→ **Exercise aim**
Here is the listing. Report each line in it that contains the string "name".

→ **Record extracts**

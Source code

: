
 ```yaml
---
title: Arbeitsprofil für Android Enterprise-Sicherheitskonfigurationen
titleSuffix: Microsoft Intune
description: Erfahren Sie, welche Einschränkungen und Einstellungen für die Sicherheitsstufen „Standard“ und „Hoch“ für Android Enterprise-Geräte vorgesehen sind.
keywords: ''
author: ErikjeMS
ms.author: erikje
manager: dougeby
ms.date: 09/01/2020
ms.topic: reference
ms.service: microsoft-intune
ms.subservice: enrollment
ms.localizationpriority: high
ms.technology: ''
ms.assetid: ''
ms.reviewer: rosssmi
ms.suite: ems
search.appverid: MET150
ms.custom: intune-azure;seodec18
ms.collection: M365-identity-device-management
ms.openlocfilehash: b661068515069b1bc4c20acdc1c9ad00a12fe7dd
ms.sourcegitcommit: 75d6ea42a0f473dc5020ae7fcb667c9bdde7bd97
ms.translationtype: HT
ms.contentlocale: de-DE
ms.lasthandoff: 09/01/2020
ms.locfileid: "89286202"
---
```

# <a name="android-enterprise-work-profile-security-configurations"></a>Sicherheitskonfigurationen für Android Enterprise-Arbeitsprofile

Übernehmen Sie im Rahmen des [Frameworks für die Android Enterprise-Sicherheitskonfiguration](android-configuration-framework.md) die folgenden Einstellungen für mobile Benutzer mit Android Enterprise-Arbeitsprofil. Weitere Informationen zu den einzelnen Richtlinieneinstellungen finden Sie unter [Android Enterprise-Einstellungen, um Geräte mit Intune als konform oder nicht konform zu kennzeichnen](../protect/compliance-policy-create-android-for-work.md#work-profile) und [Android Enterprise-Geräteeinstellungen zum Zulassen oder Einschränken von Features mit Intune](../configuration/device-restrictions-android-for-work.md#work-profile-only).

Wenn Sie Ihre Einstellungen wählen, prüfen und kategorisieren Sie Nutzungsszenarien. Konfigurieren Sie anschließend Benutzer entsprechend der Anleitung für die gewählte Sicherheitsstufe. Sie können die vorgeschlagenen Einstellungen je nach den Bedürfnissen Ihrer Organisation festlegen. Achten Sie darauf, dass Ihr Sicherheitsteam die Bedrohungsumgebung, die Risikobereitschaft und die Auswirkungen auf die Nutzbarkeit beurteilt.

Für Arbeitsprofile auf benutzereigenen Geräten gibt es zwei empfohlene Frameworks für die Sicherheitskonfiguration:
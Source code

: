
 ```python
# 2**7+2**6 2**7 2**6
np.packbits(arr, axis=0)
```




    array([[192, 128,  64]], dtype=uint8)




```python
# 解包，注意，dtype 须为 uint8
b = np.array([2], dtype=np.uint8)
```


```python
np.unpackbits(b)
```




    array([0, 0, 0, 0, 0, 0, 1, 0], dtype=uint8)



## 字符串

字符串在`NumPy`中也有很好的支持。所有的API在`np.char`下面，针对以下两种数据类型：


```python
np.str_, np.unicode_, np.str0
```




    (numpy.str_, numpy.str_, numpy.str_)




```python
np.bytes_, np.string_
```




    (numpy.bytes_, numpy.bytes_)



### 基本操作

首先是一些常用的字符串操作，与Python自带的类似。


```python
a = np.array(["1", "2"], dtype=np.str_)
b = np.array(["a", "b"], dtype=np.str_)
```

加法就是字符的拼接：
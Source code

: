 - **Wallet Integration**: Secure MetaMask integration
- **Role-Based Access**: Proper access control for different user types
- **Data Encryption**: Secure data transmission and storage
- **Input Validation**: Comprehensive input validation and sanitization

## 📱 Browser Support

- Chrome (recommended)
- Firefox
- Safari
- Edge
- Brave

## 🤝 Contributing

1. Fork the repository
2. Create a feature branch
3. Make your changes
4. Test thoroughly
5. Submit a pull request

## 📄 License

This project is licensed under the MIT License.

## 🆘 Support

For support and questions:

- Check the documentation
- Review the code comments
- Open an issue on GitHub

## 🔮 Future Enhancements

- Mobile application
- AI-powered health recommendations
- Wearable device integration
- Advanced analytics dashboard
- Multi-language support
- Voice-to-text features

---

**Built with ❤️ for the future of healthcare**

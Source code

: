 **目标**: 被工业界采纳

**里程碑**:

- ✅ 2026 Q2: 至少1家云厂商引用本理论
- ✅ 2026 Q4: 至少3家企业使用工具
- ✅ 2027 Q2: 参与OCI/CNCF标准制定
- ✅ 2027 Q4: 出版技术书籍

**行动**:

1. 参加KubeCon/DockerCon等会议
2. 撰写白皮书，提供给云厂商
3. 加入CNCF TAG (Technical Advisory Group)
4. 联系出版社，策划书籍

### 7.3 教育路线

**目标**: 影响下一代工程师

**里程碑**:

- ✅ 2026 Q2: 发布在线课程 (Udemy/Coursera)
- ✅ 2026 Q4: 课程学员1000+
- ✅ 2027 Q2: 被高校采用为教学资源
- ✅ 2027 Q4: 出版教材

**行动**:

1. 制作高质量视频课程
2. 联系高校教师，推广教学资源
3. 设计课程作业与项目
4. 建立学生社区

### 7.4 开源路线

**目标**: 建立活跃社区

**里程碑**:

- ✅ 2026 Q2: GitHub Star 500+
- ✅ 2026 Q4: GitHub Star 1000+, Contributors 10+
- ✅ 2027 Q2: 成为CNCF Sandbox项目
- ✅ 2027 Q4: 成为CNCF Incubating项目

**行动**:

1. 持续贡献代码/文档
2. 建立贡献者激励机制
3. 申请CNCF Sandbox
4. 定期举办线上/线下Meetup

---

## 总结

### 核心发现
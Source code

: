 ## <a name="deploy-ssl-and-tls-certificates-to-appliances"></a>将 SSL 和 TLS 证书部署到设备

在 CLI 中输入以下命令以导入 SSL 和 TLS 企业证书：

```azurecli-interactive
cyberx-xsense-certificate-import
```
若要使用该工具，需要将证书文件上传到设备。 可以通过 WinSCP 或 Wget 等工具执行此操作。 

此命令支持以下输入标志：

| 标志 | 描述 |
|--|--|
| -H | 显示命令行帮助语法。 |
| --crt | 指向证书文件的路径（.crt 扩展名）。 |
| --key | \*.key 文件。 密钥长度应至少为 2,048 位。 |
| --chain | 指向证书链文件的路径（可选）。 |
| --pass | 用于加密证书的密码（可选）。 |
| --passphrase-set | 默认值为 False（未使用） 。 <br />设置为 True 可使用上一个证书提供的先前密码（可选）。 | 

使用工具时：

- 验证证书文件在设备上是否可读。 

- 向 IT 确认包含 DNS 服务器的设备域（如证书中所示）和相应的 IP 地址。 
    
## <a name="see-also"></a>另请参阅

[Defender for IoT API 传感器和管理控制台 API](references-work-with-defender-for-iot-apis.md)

→ **Your solution**
# <a name="android-enterprise-work-profile-security-configurations"></a>Sicherheitskonfigurationen für Android Enterprise-Arbeitsprofile
: ## <a name="deploy-ssl-and-tls-certificates-to-appliances"></a>将 SSL 和 TLS 证书部署到设备
## <a name="see-also"></a>另请参阅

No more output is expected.